No.13670 Re: 感度の比較  【青木繁伸】 2010/10/26(Tue) 07:24

「私が示した方法で感度を比較した例を見たことがないので」ということですが,仮説を検証するためにはいろいろな 検定統計量が計算できます。そのなかで,より適切なもの,検定統計量の分布がわかるものが採用されるのでしょう。例えばあなたのデータのような場合は, 「対応のある場合の相対危険度」が定義されますが,それは c/b で表されます(この値が 1 かどうかを検定)。また,マクネマー検定では (b-c)^2/(b+c) を評価し,比率の差が 0 かどうかを検定しますし,その正確検定(二項検定)では b または c の値(二項分布)で b=c を検定します。

「すべての対象が疾患を有しているのですが」という所が問題視されているわけで,「検査対象の疾患あり・なしが未 知のデータに対してマクネマー検定を行うのは誤り」とは書かれていません。一般に,(2つの)母比率はわからないものです。その上で,差があるかどうかを 検定するのです。

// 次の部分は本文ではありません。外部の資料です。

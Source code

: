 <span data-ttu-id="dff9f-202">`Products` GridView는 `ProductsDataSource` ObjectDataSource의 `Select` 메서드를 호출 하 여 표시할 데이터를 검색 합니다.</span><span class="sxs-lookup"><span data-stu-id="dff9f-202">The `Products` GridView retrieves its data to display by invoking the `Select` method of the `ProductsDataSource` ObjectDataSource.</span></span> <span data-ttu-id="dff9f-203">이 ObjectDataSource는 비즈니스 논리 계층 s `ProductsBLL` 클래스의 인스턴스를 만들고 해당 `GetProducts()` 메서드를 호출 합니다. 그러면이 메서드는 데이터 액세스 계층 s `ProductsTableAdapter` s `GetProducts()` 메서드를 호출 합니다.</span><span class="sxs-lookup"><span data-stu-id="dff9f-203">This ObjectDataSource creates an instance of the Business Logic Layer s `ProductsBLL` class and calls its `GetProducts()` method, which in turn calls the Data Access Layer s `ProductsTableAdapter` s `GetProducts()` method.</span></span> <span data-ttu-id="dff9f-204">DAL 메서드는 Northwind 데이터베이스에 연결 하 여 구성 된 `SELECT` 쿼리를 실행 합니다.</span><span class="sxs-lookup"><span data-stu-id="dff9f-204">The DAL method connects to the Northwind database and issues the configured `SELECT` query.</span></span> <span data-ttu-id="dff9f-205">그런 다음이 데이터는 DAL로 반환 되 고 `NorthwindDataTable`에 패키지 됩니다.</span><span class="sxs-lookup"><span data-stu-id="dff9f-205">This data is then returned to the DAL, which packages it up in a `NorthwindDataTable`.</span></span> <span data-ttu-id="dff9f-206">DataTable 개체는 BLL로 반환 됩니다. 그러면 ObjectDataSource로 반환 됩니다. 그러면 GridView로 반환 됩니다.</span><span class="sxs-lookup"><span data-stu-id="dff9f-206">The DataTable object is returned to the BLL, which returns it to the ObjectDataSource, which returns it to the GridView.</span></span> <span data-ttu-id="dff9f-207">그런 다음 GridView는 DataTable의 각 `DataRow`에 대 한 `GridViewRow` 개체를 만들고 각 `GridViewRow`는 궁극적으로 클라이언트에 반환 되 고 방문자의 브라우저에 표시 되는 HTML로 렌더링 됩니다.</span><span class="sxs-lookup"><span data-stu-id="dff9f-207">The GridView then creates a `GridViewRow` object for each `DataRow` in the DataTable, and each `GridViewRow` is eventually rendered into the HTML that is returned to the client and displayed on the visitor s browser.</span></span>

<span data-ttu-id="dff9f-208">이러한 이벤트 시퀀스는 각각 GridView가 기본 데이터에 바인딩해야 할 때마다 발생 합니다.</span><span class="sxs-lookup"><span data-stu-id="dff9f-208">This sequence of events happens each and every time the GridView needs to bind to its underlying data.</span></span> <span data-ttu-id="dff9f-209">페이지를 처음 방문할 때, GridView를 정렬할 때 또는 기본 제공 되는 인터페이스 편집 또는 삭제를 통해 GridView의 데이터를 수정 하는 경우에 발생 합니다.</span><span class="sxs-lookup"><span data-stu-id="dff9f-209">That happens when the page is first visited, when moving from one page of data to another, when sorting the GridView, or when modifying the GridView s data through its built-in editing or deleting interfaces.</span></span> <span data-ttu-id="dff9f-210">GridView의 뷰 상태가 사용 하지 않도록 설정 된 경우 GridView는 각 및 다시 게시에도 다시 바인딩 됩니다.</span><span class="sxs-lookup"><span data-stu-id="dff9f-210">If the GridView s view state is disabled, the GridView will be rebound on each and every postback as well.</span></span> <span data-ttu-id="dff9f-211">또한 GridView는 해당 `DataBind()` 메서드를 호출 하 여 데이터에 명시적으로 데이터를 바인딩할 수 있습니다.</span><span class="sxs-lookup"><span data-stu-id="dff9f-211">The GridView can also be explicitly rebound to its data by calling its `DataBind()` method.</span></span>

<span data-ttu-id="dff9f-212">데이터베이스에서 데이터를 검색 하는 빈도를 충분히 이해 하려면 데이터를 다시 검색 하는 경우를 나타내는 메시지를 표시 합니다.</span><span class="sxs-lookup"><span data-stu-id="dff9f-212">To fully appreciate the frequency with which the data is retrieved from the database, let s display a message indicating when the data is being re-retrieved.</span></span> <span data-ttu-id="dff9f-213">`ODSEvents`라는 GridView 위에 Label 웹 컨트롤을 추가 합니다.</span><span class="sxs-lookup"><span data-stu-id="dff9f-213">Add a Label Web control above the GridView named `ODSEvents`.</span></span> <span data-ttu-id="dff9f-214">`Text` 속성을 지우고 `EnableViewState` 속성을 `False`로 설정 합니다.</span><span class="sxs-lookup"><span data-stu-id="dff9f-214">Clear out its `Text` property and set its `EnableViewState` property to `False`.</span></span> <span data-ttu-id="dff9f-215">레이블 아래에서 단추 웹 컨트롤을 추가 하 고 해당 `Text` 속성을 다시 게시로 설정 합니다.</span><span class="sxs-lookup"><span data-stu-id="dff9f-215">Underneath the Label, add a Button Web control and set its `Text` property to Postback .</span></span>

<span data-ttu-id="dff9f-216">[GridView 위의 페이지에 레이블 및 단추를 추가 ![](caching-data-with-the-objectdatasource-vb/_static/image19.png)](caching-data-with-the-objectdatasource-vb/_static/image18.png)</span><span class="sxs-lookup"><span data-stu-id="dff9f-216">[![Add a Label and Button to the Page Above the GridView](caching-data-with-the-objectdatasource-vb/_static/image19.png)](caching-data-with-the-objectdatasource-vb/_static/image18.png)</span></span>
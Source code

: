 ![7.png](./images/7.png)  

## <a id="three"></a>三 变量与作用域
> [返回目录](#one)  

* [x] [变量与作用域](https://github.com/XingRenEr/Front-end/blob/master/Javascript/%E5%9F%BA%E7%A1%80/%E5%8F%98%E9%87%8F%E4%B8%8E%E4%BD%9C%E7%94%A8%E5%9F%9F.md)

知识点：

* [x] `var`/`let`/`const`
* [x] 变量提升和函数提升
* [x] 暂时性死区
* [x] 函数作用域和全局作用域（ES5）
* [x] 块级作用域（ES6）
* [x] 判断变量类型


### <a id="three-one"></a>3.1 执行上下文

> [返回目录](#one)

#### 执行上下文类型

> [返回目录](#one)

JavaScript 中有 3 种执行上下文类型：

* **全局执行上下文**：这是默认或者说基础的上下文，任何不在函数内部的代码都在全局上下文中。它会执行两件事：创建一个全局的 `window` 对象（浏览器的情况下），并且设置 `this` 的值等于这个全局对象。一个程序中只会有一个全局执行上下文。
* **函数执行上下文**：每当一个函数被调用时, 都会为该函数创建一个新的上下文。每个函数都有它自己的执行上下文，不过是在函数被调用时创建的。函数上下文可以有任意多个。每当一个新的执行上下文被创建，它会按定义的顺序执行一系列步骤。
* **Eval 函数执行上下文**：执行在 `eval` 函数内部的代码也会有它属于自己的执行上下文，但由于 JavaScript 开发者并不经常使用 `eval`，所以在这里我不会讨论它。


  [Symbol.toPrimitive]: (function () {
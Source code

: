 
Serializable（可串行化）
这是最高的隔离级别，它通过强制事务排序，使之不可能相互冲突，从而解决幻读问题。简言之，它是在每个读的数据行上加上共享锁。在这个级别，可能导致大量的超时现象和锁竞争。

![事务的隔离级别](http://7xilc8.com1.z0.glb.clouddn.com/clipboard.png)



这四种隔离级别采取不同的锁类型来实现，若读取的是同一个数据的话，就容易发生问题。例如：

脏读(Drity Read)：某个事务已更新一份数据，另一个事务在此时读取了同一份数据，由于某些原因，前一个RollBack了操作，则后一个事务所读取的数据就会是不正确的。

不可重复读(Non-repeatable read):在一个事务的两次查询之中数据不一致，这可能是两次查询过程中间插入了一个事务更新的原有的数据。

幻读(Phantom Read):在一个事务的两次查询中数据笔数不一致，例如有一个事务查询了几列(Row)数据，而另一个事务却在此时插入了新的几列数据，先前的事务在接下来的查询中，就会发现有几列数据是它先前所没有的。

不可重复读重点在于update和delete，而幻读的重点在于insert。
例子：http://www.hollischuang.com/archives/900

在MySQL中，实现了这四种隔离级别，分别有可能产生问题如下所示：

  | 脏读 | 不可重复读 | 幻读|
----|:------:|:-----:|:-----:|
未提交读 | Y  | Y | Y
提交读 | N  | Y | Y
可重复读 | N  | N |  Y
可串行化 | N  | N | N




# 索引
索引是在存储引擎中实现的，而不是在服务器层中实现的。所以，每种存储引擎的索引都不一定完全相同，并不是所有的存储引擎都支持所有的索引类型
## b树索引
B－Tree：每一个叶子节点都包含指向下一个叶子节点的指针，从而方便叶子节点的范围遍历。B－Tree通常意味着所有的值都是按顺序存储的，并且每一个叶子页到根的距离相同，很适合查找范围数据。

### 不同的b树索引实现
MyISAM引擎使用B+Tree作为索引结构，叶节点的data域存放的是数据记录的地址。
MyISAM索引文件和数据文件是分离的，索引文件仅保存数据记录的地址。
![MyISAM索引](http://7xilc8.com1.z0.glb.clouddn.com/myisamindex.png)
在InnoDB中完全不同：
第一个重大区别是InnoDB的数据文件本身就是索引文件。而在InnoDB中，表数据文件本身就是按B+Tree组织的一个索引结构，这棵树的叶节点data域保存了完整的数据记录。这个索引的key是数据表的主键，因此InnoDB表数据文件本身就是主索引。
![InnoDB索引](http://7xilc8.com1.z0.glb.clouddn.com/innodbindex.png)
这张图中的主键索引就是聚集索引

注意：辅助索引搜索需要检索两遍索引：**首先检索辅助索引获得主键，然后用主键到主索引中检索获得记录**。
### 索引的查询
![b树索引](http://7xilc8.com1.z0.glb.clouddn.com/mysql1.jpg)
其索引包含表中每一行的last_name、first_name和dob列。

No.13673 Re: 感度の比較  【どらねこ】 2010/10/26(Tue) 23:22

ご教授,ありがとうございます。

私が示した感度の比較法は,aとdの件数の影響を受けてしまうので,適切ではないんですね。また,陽性率の差は,マクネマー検定で評価すればよいことも理解できました。

申 し訳ありませんが,もう一つ,お教えください。相対危険度の意味がよくわからないのですが,「c/bが1かどうかを検定」とのことですので,私のデータの 場合,相対危険度を検出感度と読み替えて,「B法に対するA法の検出感度は c/b=10/25=0.4倍だった」と言ってよいのでしょうか?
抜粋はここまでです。